Last week there were two powerful reminders of the frontline role of conservationists in today’s troubled world.

First, the ever-more remarkable Whitley Awards, which I was lucky enough to attend on May 1st. 6 winners (from Guyana, Papua New Guinea, Bhutan, Cameroon, Nepal and Brazil), taking on complex, often controversial conservation work to protect endangered species.

What spoke to me most powerfully was the degree to which local communities are at the very heart of all these projects – not tokenistically (as with so many projects driven by big Western NGOs), but completely embedded, participating directly and often taking the lead.  The two of the most inspiring projects (in Guyana and Brazil) are driven by the wisdom and involvement of indigenous people; women play a crucial role in almost all of the winning schemes.

Including the final award winner (the Gold Award) for Purnima Devi Barman, whose work in the state of Assam in north India to protect the Greater Adjutant Stork (the “hargila” in the local language) has doubled its numbers from just 750 (heading towards extinction) to more than 1,800.

In the process, she recruited 10,000 women (in the Hargila Army) to spread the word, protect nests and chicks, increase nesting habitat and so on. If this story doesn’t make you well up, then your heart is more hardened than it should be!

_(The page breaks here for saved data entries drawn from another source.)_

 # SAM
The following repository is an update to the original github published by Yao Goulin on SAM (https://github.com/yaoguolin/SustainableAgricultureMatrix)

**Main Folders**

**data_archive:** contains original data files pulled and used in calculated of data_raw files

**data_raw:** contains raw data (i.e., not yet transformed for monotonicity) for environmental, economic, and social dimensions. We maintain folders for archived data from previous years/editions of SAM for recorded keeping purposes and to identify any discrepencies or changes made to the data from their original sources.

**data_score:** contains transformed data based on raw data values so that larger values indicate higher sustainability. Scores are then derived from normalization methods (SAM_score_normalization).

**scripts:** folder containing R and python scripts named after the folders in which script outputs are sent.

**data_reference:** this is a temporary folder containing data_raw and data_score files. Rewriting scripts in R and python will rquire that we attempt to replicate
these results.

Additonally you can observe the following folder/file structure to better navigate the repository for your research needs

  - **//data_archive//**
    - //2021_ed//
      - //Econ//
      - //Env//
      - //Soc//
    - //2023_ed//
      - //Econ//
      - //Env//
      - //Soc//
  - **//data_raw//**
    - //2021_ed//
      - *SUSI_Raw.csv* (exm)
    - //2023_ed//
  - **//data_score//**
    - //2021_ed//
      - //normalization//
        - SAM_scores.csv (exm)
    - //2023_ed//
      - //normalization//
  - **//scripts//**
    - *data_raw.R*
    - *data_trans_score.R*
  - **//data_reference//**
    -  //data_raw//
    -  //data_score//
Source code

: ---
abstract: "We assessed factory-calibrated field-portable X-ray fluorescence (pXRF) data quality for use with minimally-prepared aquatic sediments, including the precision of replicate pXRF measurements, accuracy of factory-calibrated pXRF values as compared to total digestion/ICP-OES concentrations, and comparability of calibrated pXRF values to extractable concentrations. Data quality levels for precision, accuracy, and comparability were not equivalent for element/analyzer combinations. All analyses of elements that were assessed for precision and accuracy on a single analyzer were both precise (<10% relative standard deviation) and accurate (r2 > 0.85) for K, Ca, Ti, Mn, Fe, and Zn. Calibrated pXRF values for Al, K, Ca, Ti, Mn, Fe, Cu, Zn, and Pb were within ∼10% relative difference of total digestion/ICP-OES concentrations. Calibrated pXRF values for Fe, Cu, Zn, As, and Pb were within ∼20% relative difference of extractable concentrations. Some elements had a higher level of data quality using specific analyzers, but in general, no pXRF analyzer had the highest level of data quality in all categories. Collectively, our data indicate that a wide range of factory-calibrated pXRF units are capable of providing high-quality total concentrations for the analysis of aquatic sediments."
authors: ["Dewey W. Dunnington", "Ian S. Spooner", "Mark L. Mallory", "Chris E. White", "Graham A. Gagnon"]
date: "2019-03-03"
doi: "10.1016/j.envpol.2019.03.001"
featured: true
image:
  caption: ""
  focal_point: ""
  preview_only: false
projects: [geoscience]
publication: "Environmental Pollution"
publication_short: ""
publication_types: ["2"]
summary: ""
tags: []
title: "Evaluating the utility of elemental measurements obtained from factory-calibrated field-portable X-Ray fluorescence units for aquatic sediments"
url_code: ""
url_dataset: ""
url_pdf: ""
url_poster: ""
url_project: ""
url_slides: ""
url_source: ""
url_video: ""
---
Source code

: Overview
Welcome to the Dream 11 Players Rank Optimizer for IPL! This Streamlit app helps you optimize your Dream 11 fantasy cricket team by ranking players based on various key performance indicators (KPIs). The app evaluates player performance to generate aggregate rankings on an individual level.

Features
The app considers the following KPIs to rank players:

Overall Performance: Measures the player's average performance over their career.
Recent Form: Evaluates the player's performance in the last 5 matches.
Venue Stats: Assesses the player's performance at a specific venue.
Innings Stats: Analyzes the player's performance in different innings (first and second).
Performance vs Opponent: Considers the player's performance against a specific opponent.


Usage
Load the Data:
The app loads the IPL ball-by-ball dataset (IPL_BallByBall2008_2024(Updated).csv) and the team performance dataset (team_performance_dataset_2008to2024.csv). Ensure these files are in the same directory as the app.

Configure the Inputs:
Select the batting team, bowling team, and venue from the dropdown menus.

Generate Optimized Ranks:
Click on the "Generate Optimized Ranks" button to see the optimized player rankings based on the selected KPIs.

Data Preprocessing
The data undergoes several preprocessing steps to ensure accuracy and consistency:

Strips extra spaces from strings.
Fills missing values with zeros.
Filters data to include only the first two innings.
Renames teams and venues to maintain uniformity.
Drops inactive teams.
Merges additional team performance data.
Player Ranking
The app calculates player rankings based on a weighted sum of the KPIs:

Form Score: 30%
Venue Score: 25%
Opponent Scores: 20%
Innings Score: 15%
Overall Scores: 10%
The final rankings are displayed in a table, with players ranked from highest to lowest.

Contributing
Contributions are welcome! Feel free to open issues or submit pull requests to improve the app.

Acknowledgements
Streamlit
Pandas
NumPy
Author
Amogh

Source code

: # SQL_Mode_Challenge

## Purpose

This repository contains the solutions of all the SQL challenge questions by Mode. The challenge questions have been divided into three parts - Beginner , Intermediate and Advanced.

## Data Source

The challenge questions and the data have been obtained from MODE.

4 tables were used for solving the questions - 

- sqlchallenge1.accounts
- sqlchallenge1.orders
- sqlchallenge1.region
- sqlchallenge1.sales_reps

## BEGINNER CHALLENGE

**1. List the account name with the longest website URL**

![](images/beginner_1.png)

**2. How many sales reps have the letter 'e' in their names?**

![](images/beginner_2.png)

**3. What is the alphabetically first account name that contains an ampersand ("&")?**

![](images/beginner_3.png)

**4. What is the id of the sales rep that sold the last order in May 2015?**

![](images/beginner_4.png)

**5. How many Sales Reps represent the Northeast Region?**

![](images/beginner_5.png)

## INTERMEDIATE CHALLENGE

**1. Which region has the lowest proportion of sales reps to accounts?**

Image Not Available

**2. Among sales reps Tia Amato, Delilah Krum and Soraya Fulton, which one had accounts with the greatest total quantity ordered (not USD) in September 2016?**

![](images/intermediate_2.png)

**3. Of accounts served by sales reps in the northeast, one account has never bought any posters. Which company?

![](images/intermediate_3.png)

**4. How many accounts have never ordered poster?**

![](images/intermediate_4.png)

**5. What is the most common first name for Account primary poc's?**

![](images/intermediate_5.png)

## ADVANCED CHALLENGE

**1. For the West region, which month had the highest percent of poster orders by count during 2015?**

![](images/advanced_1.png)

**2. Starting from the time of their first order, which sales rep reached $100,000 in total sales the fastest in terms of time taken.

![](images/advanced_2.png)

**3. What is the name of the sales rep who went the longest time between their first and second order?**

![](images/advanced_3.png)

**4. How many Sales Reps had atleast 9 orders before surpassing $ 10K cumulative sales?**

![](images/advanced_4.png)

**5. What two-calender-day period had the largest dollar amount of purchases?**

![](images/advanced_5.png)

Second May 3rd was designated as World Press Freedom Day – reminded governments and their citizens that without a free press or our democracies are at risk.
Journalists on the front line of environmental conflict are particularly at risk, all around the world, especially in South America. The statistics are grim. According to a new report from UNESCO, at least 749 journalists have faced violence and intimidation over the last 15 years – and 44 reporters were murdered during that time and the consequences of this are clear:

without reliable scientific information about the ongoing environmental crisis, we can never hope to overcome it.  Yet the journalists we rely on to ensure such information is accessible face unacceptably high risks all over the world”. (Audrey Azoulay, UNESCO director general).